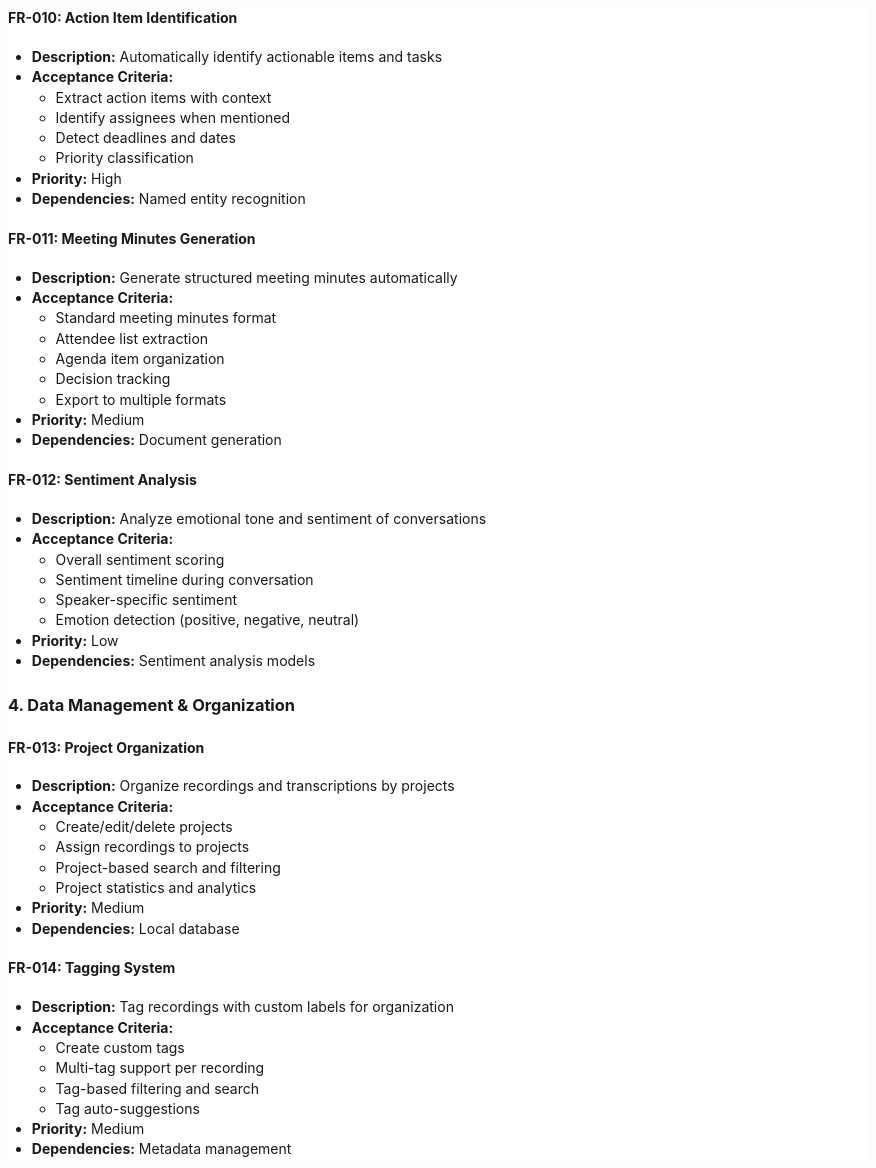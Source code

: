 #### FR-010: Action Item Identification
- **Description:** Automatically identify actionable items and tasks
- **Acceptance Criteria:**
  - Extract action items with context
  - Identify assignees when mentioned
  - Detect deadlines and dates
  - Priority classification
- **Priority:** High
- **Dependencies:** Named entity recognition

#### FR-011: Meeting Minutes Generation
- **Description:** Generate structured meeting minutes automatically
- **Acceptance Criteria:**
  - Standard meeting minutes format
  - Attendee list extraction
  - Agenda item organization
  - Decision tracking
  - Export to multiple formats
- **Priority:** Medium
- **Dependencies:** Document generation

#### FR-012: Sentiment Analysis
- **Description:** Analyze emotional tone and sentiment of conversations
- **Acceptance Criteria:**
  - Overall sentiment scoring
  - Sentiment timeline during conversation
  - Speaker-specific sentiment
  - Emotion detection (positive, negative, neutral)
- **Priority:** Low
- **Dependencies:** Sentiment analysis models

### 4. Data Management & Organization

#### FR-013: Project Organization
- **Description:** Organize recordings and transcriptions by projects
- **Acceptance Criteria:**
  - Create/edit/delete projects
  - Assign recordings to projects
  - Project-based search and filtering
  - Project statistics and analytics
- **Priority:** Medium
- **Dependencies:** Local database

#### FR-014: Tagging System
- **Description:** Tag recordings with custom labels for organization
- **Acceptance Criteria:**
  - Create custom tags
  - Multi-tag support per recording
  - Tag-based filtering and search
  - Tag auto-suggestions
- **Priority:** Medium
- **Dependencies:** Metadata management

════

• What to work on: Everything before the line containing "- Project statistics and analytics" stays out. Write out that line and the rest of the entries exactly.

• Task output:
  - Project statistics and analytics
- **Priority:** Medium
- **Dependencies:** Local database

#### FR-014: Tagging System
- **Description:** Tag recordings with custom labels for organization
- **Acceptance Criteria:**
  - Create custom tags
  - Multi-tag support per recording
  - Tag-based filtering and search
  - Tag auto-suggestions
- **Priority:** Medium
- **Dependencies:** Metadata management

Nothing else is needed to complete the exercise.